In another development, Oyo State Governor Abiola Ajimobi has hinted that the crisis within the ruling All Progressives Congress in the state is nearing resolution, with the splinter groups said to be closing ranks with the mainstream.

The governor stated this while addressing journalists after a statewide party leaders’ meeting, which was held at the APC state secretariat, Oke-Ado, Ibadan, on Monday.

The three-hour meeting was also attended by the state Deputy Governor, Chief Moses Adeyemo; Speaker of the House of Assembly, Rt. Hon. Olagunju Ojo; a former Governor, Chief Adebayo Alao-Akala and a former Deputy Governor, Chief Iyiola Oladokun.

Also at the meeting were members of the House of Representatives: Hakeem Adeyemi, Saheed Fijabi, Dada Awoleye, Gbenga Ayoade and Segun Odebunmi, as well as other APC leaders, led by the State Chairman, Chief Akin Oke.

The governor said that the meeting was called to evaluate the level of success recorded so far in reconciling the aggrieved members, who had earlier formed splinter groups, back to the party’s mainstream.

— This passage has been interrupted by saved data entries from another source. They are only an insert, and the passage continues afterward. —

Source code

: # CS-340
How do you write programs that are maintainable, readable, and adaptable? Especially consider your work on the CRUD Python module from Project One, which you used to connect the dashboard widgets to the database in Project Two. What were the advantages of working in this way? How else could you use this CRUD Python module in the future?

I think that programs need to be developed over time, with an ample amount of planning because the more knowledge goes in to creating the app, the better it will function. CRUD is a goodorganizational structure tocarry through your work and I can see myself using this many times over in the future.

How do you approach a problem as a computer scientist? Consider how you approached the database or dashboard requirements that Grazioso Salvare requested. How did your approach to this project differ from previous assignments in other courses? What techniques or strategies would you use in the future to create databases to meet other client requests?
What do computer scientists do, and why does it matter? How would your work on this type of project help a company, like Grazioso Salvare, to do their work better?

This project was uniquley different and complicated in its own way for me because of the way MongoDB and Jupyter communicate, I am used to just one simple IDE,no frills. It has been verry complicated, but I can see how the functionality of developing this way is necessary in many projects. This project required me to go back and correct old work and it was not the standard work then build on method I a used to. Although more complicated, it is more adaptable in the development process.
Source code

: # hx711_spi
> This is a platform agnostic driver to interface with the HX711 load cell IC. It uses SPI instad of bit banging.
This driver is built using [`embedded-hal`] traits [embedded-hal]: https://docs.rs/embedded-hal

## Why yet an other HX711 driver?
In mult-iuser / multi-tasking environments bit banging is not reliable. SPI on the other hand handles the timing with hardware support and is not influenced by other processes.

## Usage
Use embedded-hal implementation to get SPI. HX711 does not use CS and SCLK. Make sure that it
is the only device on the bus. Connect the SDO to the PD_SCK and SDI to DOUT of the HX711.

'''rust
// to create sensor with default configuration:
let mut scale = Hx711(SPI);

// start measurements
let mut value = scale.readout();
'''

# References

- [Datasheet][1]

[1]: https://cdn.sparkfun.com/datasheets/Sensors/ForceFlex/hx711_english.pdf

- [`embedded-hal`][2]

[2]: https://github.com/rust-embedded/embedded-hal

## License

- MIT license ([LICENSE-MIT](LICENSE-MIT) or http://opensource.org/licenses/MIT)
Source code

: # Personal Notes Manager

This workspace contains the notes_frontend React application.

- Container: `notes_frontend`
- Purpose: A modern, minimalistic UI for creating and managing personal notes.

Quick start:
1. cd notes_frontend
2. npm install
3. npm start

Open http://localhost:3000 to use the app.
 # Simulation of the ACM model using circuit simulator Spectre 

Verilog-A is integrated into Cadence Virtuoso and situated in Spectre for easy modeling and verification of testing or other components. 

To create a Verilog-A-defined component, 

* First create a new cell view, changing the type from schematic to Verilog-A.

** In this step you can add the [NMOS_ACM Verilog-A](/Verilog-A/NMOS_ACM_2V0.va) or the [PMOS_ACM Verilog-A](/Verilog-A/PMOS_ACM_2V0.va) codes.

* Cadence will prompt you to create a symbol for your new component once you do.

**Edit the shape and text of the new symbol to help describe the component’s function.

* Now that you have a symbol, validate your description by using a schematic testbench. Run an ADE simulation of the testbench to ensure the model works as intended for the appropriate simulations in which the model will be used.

Ajimobi expressed delight in what he called the high level of progress in the reconciliation move, adding that seventy-five per cent of those that left the party had so far been brought back into the fold.

The Governor said: “The meeting is about reconciliation. It is about talking with our leaders and about party politics generally. There will always be grievances. There will always be conflict.

“But, in politics, like in all human endeavours, there is bound to be conflicts and resolutions and we will continue to have that. That is why we are making spirited effort to be on the same page.

“We have achieved about 75 per cent level of resolution and some people are already coming back. Some are aggrieved, rightly so; some are aggrieved wrongly so.

“But, the most important thing is to appreciate that in all human endeavours, there is bound to be conflicts and there is bound to be resolutions. As leaders, we must continue to accommodate, to give and take; but there will not be winner takes all.

“All the same, there are those, no matter what you do, who will not reconcile. They are irreconcilable and there are those that, with little efforts, we will reconcile with. So we are ready for reconciliation. The process is ongoing.”

In a separate interview, the party’s Director of Publicity, Dr. Azeez Olatunde, said that the reconciliation committee set up by the governor after the party’s congresses had submitted its reports to the meeting.

He said that the position of the estranged members of the party have been taken, with assurance from the party’s leaders to look into them in the spirit of give and take.

Olatunde said: “The recommendation of the reconciliation committee was accepted, while the demands of the aggrieved members have been taken. The leaders have promised to look into them for imminent resolution.”